A closer look at everything related to SQL Server

TempDB Bottlenecks and More

There has been many articles, documents and blog posts written about various problems and resolutions of TempDB. This is my effort at understanding and gathering relevant information about TempDB bottlenecks in one place for myself and any audience of this blog.

INTRODUCTION OF TEMPDB

Tempdb is a SQL Server temporary system database. Everytime SQL Server restarts, new Tempdb database is created. Whatever data was stored in the tempdb is lost. When TempDB gets recreated its data and log files reset to their last configured size. SQL Server records only enough information in the tempdb transaction log to roll back a transaction, but not to redo transactions during database recovery. This feature increases the performance of INSERT statements in tempdb. Tempdb database is always in Simple recovery mode. If you try to change it to Full Recovery mode, you will receive the following error message.

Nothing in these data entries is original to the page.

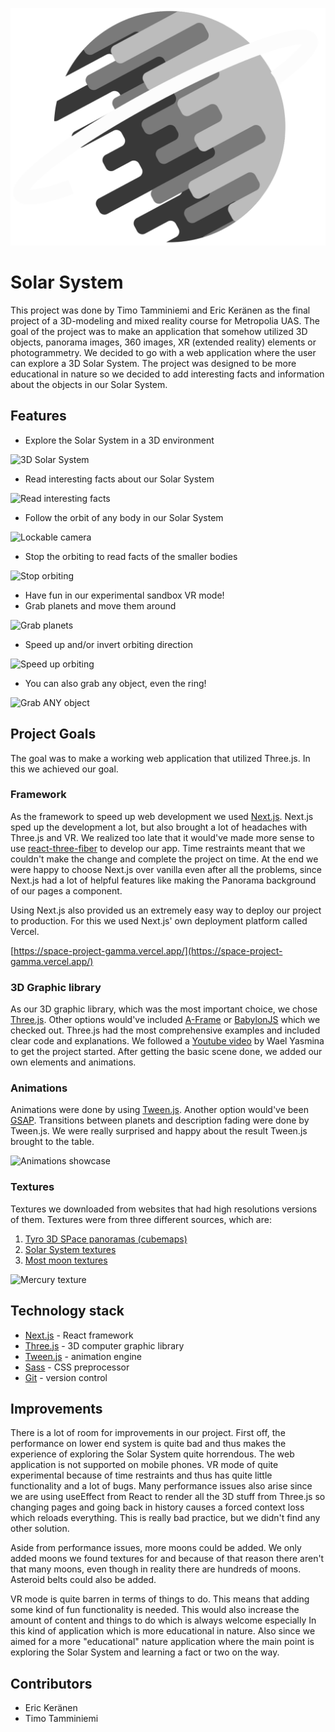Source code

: ![Logo of Solar System](./public/logo.svg)

# Solar System

This project was done by Timo Tamminiemi and Eric Keränen as the final project of a 3D-modeling and mixed reality
course for Metropolia UAS. The goal of the project was to make an application that somehow utilized 3D objects, panorama
images, 360 images, XR (extended reality) elements or photogrammetry. We decided to go with a web application where the
user can explore a 3D Solar System. The project was designed to be more educational in nature so we decided to add
interesting facts and information about the objects in our Solar System.

## Features

- Explore the Solar System in a 3D environment

![3D Solar System](https://i.gyazo.com/f8d561d54326d2174615819ae97661a8.gif)

- Read interesting facts about our Solar System

![Read interesting facts](https://i.gyazo.com/ac22770aa0cf3a58ac6c4d6161e5bb43.gif)

- Follow the orbit of any body in our Solar System

![Lockable camera](https://i.gyazo.com/ee059460a9a9e3f64989a7aa27cf9be1.gif)

- Stop the orbiting to read facts of the smaller bodies

![Stop orbiting](https://i.gyazo.com/8aeb6f43030c52ebbcd948084a8971f5.gif)

- Have fun in our experimental sandbox VR mode!
- Grab planets and move them around

![Grab planets](https://i.gyazo.com/3696738bea692c51e43f24b0b126875e.gif)

- Speed up and/or invert orbiting direction

![Speed up orbiting](https://i.gyazo.com/464324154a5ff5e75d38861013c3160f.gif)

- You can also grab any object, even the ring!

![Grab ANY object](https://i.gyazo.com/cc89b4d55b3942dfc87b5fa7e62e68cb.gif)

## Project Goals

The goal was to make a working web application that utilized Three.js. In this we achieved our goal.

### Framework

As the framework to speed up web development we used [Next.js](https://nextjs.org/). Next.js sped up the development a
lot, but also brought a lot of headaches with Three.js and VR. We realized too late that it would've made more sense to
use [react-three-fiber](https://github.com/pmndrs/react-three-fiber) to develop our app. Time restraints meant that we
couldn't make the change and complete the project on time. At the end we were happy to choose Next.js over vanilla even
after all the problems, since Next.js had a lot of helpful features like making the Panorama background of our pages a
component.

Using Next.js also provided us an extremely easy way to deploy our project to production. For this we used Next.js' own
deployment platform called Vercel.

[https://space-project-gamma.vercel.app/](https://space-project-gamma.vercel.app/)

### 3D Graphic library

As our 3D graphic library, which was the most important choice, we chose [Three.js](https://threejs.org/). Other options
would've included [A-Frame](https://aframe.io/) or [BabylonJS](https://www.babylonjs.com/) which we checked out.
Three.js had the most comprehensive examples and included clear code and explanations. We followed a 
[Youtube video](https://www.youtube.com/watch?v=XXzqSAt3UIw) by Wael Yasmina to get the project started. After getting
the basic scene done, we added our own elements and animations.

### Animations

Animations were done by using [Tween.js](https://github.com/tweenjs/tween.js/). Another option would've been 
[GSAP](https://greensock.com/gsap/). Transitions between planets and description fading were done by Tween.js. We were
really surprised and happy about the result Tween.js brought to the table.

![Animations showcase](https://i.gyazo.com/fd4433656223872bb1e23646e1076881.gif)

### Textures

Textures we downloaded from websites that had high resolutions versions of them. Textures were from three different 
sources, which are:

1. [Tyro 3D SPace panoramas (cubemaps)](https://tools.wwwtyro.net/space-3d/index.html)
2. [Solar System textures](https://www.solarsystemscope.com/textures/)
3. [Most moon textures](https://www.celestiamotherlode.net/)

![Mercury texture](https://i.gyazo.com/3d027e4eb0c02f8ef46a6bed2f1b5e45.gif)

## Technology stack

- [Next.js](https://nextjs.org/) - React framework
- [Three.js](https://threejs.org/) - 3D computer graphic library
- [Tween.js](https://github.com/tweenjs/tween.js/) - animation engine 
- [Sass](https://sass-lang.com/) - CSS preprocessor
- [Git](https://git-scm.com/) - version control

## Improvements

There is a lot of room for improvements in our project. First off, the performance on lower end system is quite bad and
thus makes the experience of exploring the Solar System quite horrendous. The web application is not supported on mobile
phones. VR mode of quite experimental because of time restraints and thus has quite little functionality and a lot of
bugs. Many performance issues also arise since we are using useEffect from React to render all the 3D stuff from Three.js
so changing pages and going back in history causes a forced context loss which reloads everything. This is really bad
practice, but we didn't find any other solution. 

Aside from performance issues, more moons could be added. We only added moons we found textures for and because of that
reason there aren't that many moons, even though in reality there are hundreds of moons. Asteroid belts could also be
added.

VR mode is quite barren in terms of things to do. This means that adding some kind of fun functionality is needed. This
would also increase the amount of content and things to do which is always welcome especially In this kind of application
which is more educational in nature. Also since we aimed for a more "educational" nature application where the main
point is exploring the Solar System and learning a fact or two on the way.

## Contributors

- Eric Keränen
- Timo Tamminiemi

If you try to backup TempDB, you will get another error saying backup and restore is not allowed on TempDB database.

This system database is used by all the other user databases on SQL Server instance for their temporary work. It is the most busy database on almost all production SQL Servers. Here is a short list of few of the features that use tempdb.

  • Temporary tables, table variables, and table-valued functions.
  • Work tables associated with Cursors, Order By, Group by and Hash Query Plans.
  • Version stores used by Read Committed Snapshot Isolation
  • Index creation, Online index creation
  • DBCC CHECKDB
  • User-defined functions

These objects stored in TempDB are categorized as following:

USER OBJECTS – such as temporary local and global tables, table variables, table-valued functions etc.

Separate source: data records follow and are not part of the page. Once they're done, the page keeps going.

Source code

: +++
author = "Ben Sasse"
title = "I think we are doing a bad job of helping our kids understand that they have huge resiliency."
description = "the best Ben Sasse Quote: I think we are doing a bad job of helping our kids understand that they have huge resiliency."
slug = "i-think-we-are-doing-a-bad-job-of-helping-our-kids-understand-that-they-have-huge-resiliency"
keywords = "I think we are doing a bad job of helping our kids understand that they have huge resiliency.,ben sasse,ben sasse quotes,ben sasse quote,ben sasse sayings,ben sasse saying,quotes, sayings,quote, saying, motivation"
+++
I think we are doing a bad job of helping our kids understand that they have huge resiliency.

INTERNAL OBJECTS – such as objects created to support indexing operations and query execution like work tables.

VERSION STORES – such as created when RSCI or SI isolation levels are used by transactions.

Following TSQL code uses DMV sys.dm_db_file_space_usage to get the TempDB space usage, separating out the above 3 categories.

— tempdb data file usage
SELECT GETDATE() AS runtime,
SUM(user_object_reserved_page_count) * 8 AS usr_obj_kb,
SUM(internal_object_reserved_page_count) * 8 AS internal_obj_kb,
SUM(version_store_reserved_page_count) * 8 AS version_store_kb,
SUM(unallocated_extent_page_count) * 8 AS freespace_kb,
SUM(mixed_extent_page_count) * 8 AS mixedextent_kb
FROM sys.dm_db_file_space_usage;

TEMPDB PROBLEMS

Problem 1: TempDB database grows out of disk space and only option left is to restart the SQL Server service.

There could be many ways to approach the resolution. But I believe monitoring the space usage is the best weapon. Here is a great post by William Durkin, who creates an Extended Event session to monitor space usage of data and log files of TempDB database.

— XEvent Session to track tempdb file growths
CREATE EVENT SESSION TempDBFileGrowth
ON SERVER
ADD EVENT sqlserver.database_file_size_change(
SET collect_database_name = ( 0 )
ACTION (sqlserver.client_app_name, sqlserver.client_hostname,
sqlserver.database_id, sqlserver.session_nt_username,
sqlserver.sql_text)
WHERE ([database_id] = ( 2 )))
ADD TARGET package0.event_file
( SET filename = N’TempDBFileGrowth.xel’,
max_file_size = ( 10 ), max_rollover_files = ( 5 ))
WITH (
MAX_MEMORY = 16384KB,
EVENT_RETENTION_MODE = ALLOW_SINGLE_EVENT_LOSS,
MAX_DISPATCH_LATENCY = 1 SECONDS,
MEMORY_PARTITION_MODE = PER_NODE,
TRACK_CAUSALITY = OFF,
STARTUP_STATE = ON
);
GO
ALTER EVENT SESSION TempDBFileGrowth ON SERVER STATE = START;
GO

Create this Extended Event session for monitoring tempdb space usage. But be careful, this is for troubleshooting only. You can leave it running continuously but first change the dispatch_latency to 30 seconds which is the default. Dispatch latency controls how often XEvent data in buffer pool will be flushed and written to the disk. If this frequency is very low, on busy systems, it could affect the performance of SQL Server.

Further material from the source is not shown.